Leaving pictures aside, restate exactly the lines of the data below, from the first one through the line that contains "<img align='center' alt='javascript'".

- **Task material**:

________

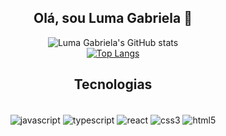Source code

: <section align= 'center '>
  <h1 > Olá, sou Luma Gabriela 🚀</h1>

  ![Luma Gabriela's GitHub stats](https://github-readme-stats.vercel.app/api?username=LumaGabriela&show_icons=true&theme=midnight-purple)
  </br>
  [![Top Langs](https://github-readme-stats.vercel.app/api/top-langs/?username=LumaGabriela&layout=compact )](https://github.com/anuraghazra/github-readme-stats)

  ## Tecnologias

  <div style = 'display:inline_block'> </br>
    <img align='center' alt='javascript' src='https://img.shields.io/badge/JavaScript-323330?style=for-the-badge&logo=javascript&logoColor=F7DF1E'>
    <img align='center' alt='typescript' src='https://img.shields.io/badge/TypeScript-007ACC?style=for-the-badge&logo=typescript&logoColor=white'>
    <img align='center' alt='react' src='https://img.shields.io/badge/React-20232A?style=for-the-badge&logo=react&logoColor=61DAFB'>
    <img align='center' alt='css3' src='https://img.shields.io/badge/CSS3-1572B6?style=for-the-badge&logo=css3&logoColor=white'>
    <img align='center' alt='html5' src='https://img.shields.io/badge/HTML5-E34F26?style=for-the-badge&logo=html5&logoColor=white'>
  </div>
  

</section>

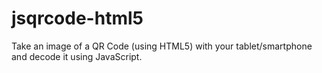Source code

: jsqrcode-html5
==============

Take an image of a QR Code (using HTML5) with your tablet/smartphone and decode it using JavaScript.
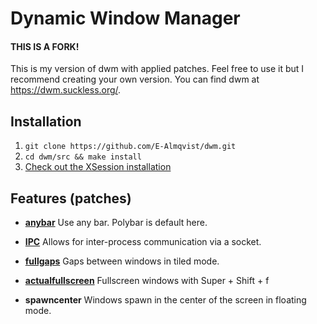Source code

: # Dynamic Window Manager
#### THIS IS A FORK!
This is my version of dwm with applied patches. Feel free to use it but I recommend creating your own version. You can find dwm at https://dwm.suckless.org/.

## Installation
 1. `git clone https://github.com/E-Almqvist/dwm.git`
 2. `cd dwm/src && make install`
 3. [Check out the XSession installation](xsession/)

## Features (patches)
 - **[anybar](https://dwm.suckless.org/patches/anybar/)**
   Use any bar. Polybar is default here.
 
 - **[IPC](https://dwm.suckless.org/patches/ipc/)**
   Allows for inter-process communication via a socket.

 - **[fullgaps](https://dwm.suckless.org/patches/fullgaps/)**
   Gaps between windows in tiled mode.

 - **[actualfullscreen](https://dwm.suckless.org/patches/actualfullscreen/)**
   Fullscreen windows with Super + Shift + f

 - **spawncenter**
   Windows spawn in the center of the screen in floating mode.
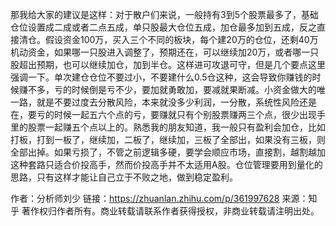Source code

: 那我给大家的建议是这样：对于散户们来说，一般持有3到5个股票最多了，基础仓位设置成二成或者二点五成，单只股最大仓位五成，加仓最多加到五成，反之直接清仓。假设资金100万，买入三个不同的板块，每个建20万的仓位，还剩40万机动资金，如果哪一只股进入调整了，预期还在，可以继续加20万，或者哪一只股超出预期，也可以继续加仓，加到半仓。这样进可攻退可守，但是几个要点这里强调一下。单次建仓仓位不要过小，不要建什么0.5仓这种，这会导致你赚钱的时候赚不多，亏的时候倒是亏不少，要加就勇敢加，要减就果断减。小资金做大的唯一路，就是不要过度去分散风险，本来就没多少利润，一分散，系统性风险还是在，要亏的时候一起五六个点的亏，要赚就只有个别股票赚两三个点，很少出现手里的股票一起赚五个点以上的。熟悉我的朋友知道，我一般只有盈利会加仓，比如打板，打到一板了，继续加，二板了，继续加，三板了全部出，如果没有三板，则全部出掉。如果亏损了，不管之前逻辑多硬，要学会顺应市场，直接割，越割越加这种套路只适合价投高手，然而价投高手并不太适用A股。仓位管理要用到量化的思路，只有这样才能让自己立于不败之地，做到稳定盈利。

作者：分析师刘少
链接：https://zhuanlan.zhihu.com/p/361997628
来源：知乎
著作权归作者所有。商业转载请联系作者获得授权，非商业转载请注明出处。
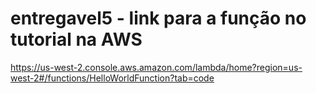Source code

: # entregavel5 - link para a função no tutorial na AWS
https://us-west-2.console.aws.amazon.com/lambda/home?region=us-west-2#/functions/HelloWorldFunction?tab=code
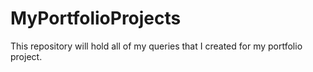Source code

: # MyPortfolioProjects
This repository will hold all of my queries that I created for my portfolio project.
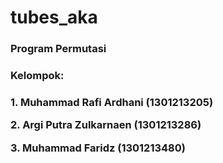 # tubes_aka
<h3 >Program Permutasi<h3/>
<h3 >Kelompok:<h3/>
<p>1. Muhammad Rafi Ardhani (1301213205)</p>
<p>2. Argi Putra Zulkarnaen (1301213286)</p>
<p>3. Muhammad Faridz (1301213480)</p>
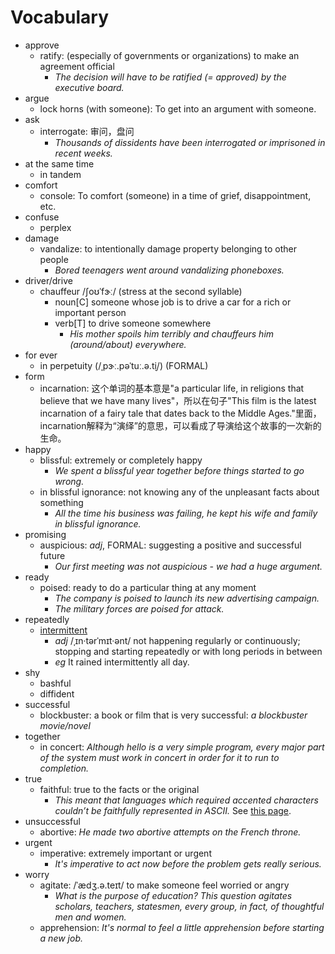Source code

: # Vocabulary

- approve
  - ratify: (especially of governments or organizations) to make an agreement official
    - _The decision will have to be ratified (= approved) by the executive board._
- argue
  - lock horns (with someone): To get into an argument with someone.
- ask
  - interrogate: 审问，盘问
    - _Thousands of dissidents have been interrogated or imprisoned in recent weeks._
- at the same time
  - in tandem
- comfort
  - console: To comfort (someone) in a time of grief, disappointment, etc.
- confuse
  - perplex
- damage
  - vandalize: to intentionally damage property belonging to other people
    - _Bored teenagers went around vandalizing phoneboxes._
- driver/drive
  - chauffeur /ʃoʊˈfɝː/ (stress at the second syllable)
    - noun[C] someone whose job is to drive a car for a rich or important person
    - verb[T] to drive someone somewhere
      - _His mother spoils him terribly and chauffeurs him (around/about) everywhere._
- for ever
  - in perpetuity (/ˌpɝː.pəˈtuː.ə.t̬i/) (FORMAL)
- form
  - incarnation: 这个单词的基本意是"a particular life, in religions that believe that we have many lives"，所以在句子"This film is the latest incarnation of a fairy tale that dates back to the Middle Ages."里面，incarnation解释为“演绎”的意思，可以看成了导演给这个故事的一次新的生命。
- happy
  - blissful: extremely or completely happy
    - _We spent a blissful year together before things started to go wrong._
  - in blissful ignorance: not knowing any of the unpleasant facts about something
    - _All the time his business was failing, he kept his wife and family in blissful ignorance._
- promising
  - auspicious: _adj_, FORMAL: suggesting a positive and successful future
    - _Our first meeting was not auspicious - we had a huge argument._
- ready
  - poised: ready to do a particular thing at any moment
    - _The company is poised to launch its new advertising campaign._
    - _The military forces are poised for attack._
- repeatedly
  - [intermittent](https://dictionary.cambridge.org/us/dictionary/english/intermittent)
    - _adj_ /ˌɪn·tərˈmɪt·ənt/ not happening regularly or continuously; stopping and starting repeatedly or with long periods in between
    - _eg_ It rained intermittently all day.
- shy
  - bashful
  - diffident
- successful
  - blockbuster: a book or film that is very successful: _a blockbuster movie/novel_
- together
  - in concert: _Although hello is a very simple program, every major part of the system must work in concert in order for it to run to completion._
- true
  - faithful: true to the facts or the original
    - _This meant that languages which required accented characters couldn’t be faithfully represented in ASCII._ See [this page](https://docs.python.org/2/howto/unicode.html).
- unsuccessful
  - abortive: _He made two abortive attempts on the French throne._
- urgent
  - imperative: extremely important or urgent
    - _It's imperative to act now before the problem gets really serious._
- worry
  - agitate: /ˈædʒ.ə.teɪt/ to make someone feel worried or angry
    - _What is the purpose of education? This question agitates scholars, teachers, statesmen, every group, in fact, of thoughtful men and women._
  - apprehension: _It's normal to feel a little apprehension before starting a new job._
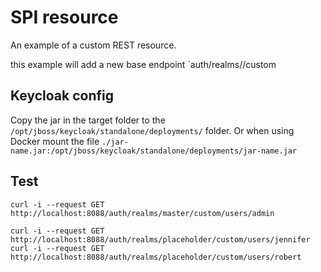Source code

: # SPI resource

An example of a custom REST resource.

this example will add a new base endpoint `auth/realms/<REALM>/custom

## Keycloak config

Copy the jar in the target folder to the `/opt/jboss/keycloak/standalone/deployments/` folder.
Or when using Docker mount the file `./jar-name.jar:/opt/jboss/keycloak/standalone/deployments/jar-name.jar`

## Test

    curl -i --request GET http://localhost:8088/auth/realms/master/custom/users/admin
    
    curl -i --request GET http://localhost:8088/auth/realms/placeholder/custom/users/jennifer
    curl -i --request GET http://localhost:8088/auth/realms/placeholder/custom/users/robert

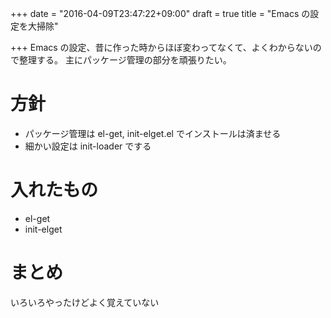 +++
date = "2016-04-09T23:47:22+09:00"
draft = true
title = "Emacs の設定を大掃除"

+++
Emacs の設定、昔に作った時からほぼ変わってなくて、よくわからないので整理する。
主にパッケージ管理の部分を頑張りたい。


# 方針
* パッケージ管理は el-get, init-elget.el でインストールは済ませる
* 細かい設定は init-loader でする


# 入れたもの
* el-get
* init-elget


# まとめ

いろいろやったけどよく覚えていない

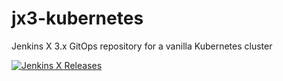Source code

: # jx3-kubernetes

Jenkins X 3.x GitOps repository for a vanilla Kubernetes cluster
        
[![Jenkins X Releases](https://img.shields.io/badge/Jenkins%20X-Releases-blue)](docs/README.md)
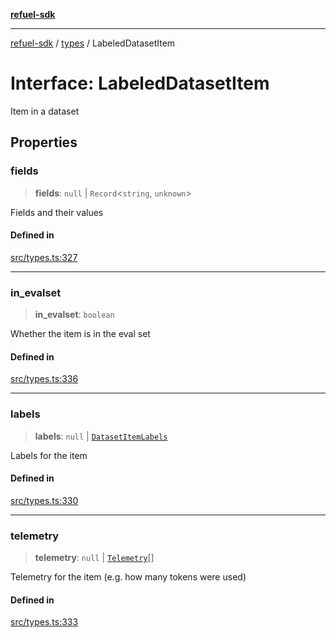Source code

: [**refuel-sdk**](../../README.md)

***

[refuel-sdk](../../modules.md) / [types](../README.md) / LabeledDatasetItem

# Interface: LabeledDatasetItem

Item in a dataset

## Properties

### fields

> **fields**: `null` \| `Record`\<`string`, `unknown`\>

Fields and their values

#### Defined in

[src/types.ts:327](https://github.com/refuel-ai/refuel-sdk/blob/f2e28ab259fcf3e0cbb5ccf9e6bee5d2eda4cd6f/src/types.ts#L327)

***

### in\_evalset

> **in\_evalset**: `boolean`

Whether the item is in the eval set

#### Defined in

[src/types.ts:336](https://github.com/refuel-ai/refuel-sdk/blob/f2e28ab259fcf3e0cbb5ccf9e6bee5d2eda4cd6f/src/types.ts#L336)

***

### labels

> **labels**: `null` \| [`DatasetItemLabels`](DatasetItemLabels.md)

Labels for the item

#### Defined in

[src/types.ts:330](https://github.com/refuel-ai/refuel-sdk/blob/f2e28ab259fcf3e0cbb5ccf9e6bee5d2eda4cd6f/src/types.ts#L330)

***

### telemetry

> **telemetry**: `null` \| [`Telemetry`](Telemetry.md)[]

Telemetry for the item (e.g. how many tokens were used)

#### Defined in

[src/types.ts:333](https://github.com/refuel-ai/refuel-sdk/blob/f2e28ab259fcf3e0cbb5ccf9e6bee5d2eda4cd6f/src/types.ts#L333)
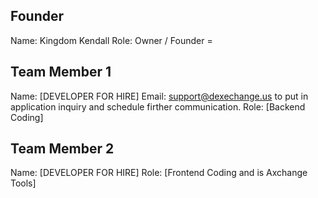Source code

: ## Founder

Name: Kingdom Kendall
Role: Owner / Founder =

## Team Member 1

Name: [DEVELOPER FOR HIRE] Email: support@dexechange.us to put in application inquiry and schedule firther communication.
Role: [Backend Coding]

## Team Member 2

Name: [DEVELOPER FOR HIRE]
Role: [Frontend Coding and is Axchange Tools]
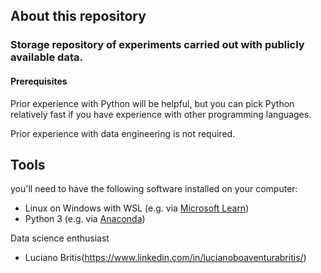 ## About this repository 

### Storage repository of experiments carried out with publicly available data.

#### Prerequisites

Prior experience with Python will be helpful, but you can pick Python relatively fast if you have experience with other programming languages.

Prior experience with data engineering is not required.

## Tools

you'll need to have the following software installed on your computer:

- Linux on Windows with WSL (e.g. via [Microsoft Learn](https://learn.microsoft.com/en-us/windows/wsl/install))
- Python 3 (e.g. via [Anaconda](https://www.anaconda.com/products/individual))



Data science enthusiast

- Luciano Britis(https://www.linkedin.com/in/lucianoboaventurabritis/)

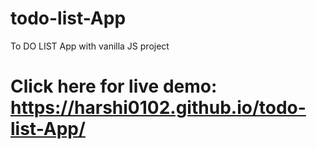 # todo-list-App
To DO LIST App with vanilla JS project
# Click here for live demo: https://harshi0102.github.io/todo-list-App/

________

- **Written answer**:
Source code

: <section align= 'center '>
  <h1 > Olá, sou Luma Gabriela 🚀</h1>

  ![Luma Gabriela's GitHub stats](https://github-readme-stats.vercel.app/api?username=LumaGabriela&show_icons=true&theme=midnight-purple)
  </br>
  [![Top Langs](https://github-readme-stats.vercel.app/api/top-langs/?username=LumaGabriela&layout=compact )](https://github.com/anuraghazra/github-readme-stats)

  ## Tecnologias

  <div style = 'display:inline_block'> </br>
    <img align='center' alt='javascript' src='https://img.shields.io/badge/JavaScript-323330?style=for-the-badge&logo=javascript&logoColor=F7DF1E'>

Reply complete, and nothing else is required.